> Assignment:
Every line of the material below must be repeated exactly.

> Data for review:
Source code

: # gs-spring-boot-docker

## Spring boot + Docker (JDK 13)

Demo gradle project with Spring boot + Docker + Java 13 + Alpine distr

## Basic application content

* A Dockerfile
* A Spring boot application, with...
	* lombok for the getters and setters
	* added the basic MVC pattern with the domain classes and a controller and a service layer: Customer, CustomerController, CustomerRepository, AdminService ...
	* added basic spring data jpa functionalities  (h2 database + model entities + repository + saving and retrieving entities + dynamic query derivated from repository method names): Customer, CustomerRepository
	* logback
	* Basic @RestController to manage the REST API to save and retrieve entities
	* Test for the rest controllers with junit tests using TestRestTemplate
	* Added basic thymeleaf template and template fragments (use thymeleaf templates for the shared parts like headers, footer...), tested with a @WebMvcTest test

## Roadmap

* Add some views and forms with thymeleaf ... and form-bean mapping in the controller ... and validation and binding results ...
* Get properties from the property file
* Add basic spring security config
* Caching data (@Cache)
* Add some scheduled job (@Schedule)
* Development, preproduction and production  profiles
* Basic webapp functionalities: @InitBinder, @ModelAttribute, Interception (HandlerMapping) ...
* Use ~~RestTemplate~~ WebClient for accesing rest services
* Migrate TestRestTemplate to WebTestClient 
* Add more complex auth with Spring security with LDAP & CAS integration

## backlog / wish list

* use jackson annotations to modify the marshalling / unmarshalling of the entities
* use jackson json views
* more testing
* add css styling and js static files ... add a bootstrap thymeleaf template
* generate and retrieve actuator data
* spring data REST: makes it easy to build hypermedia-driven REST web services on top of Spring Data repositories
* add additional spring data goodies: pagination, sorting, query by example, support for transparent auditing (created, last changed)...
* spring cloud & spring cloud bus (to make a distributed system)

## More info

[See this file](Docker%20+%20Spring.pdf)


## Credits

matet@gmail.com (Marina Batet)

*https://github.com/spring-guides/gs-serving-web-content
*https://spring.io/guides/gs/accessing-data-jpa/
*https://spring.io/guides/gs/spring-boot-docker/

> Your solution:
Source code

: # gs-spring-boot-docker

## Spring boot + Docker (JDK 13)

Demo gradle project with Spring boot + Docker + Java 13 + Alpine distr

## Basic application content

* A Dockerfile
* A Spring boot application, with...
	* lombok for the getters and setters
	* added the basic MVC pattern with the domain classes and a controller and a service layer: Customer, CustomerController, CustomerRepository, AdminService ...
	* added basic spring data jpa functionalities  (h2 database + model entities + repository + saving and retrieving entities + dynamic query derivated from repository method names): Customer, CustomerRepository
	* logback
	* Basic @RestController to manage the REST API to save and retrieve entities
	* Test for the rest controllers with junit tests using TestRestTemplate
	* Added basic thymeleaf template and template fragments (use thymeleaf templates for the shared parts like headers, footer...), tested with a @WebMvcTest test

## Roadmap

* Add some views and forms with thymeleaf ... and form-bean mapping in the controller ... and validation and binding results ...
* Get properties from the property file
* Add basic spring security config
* Caching data (@Cache)
* Add some scheduled job (@Schedule)
* Development, preproduction and production  profiles
* Basic webapp functionalities: @InitBinder, @ModelAttribute, Interception (HandlerMapping) ...
* Use ~~RestTemplate~~ WebClient for accesing rest services
* Migrate TestRestTemplate to WebTestClient 
* Add more complex auth with Spring security with LDAP & CAS integration

## backlog / wish list

* use jackson annotations to modify the marshalling / unmarshalling of the entities
* use jackson json views
* more testing
* add css styling and js static files ... add a bootstrap thymeleaf template
* generate and retrieve actuator data
* spring data REST: makes it easy to build hypermedia-driven REST web services on top of Spring Data repositories
* add additional spring data goodies: pagination, sorting, query by example, support for transparent auditing (created, last changed)...
* spring cloud & spring cloud bus (to make a distributed system)

## More info

[See this file](Docker%20+%20Spring.pdf)


## Credits

matet@gmail.com (Marina Batet)

*https://github.com/spring-guides/gs-serving-web-content
*https://spring.io/guides/gs/accessing-data-jpa/
*https://spring.io/guides/gs/spring-boot-docker/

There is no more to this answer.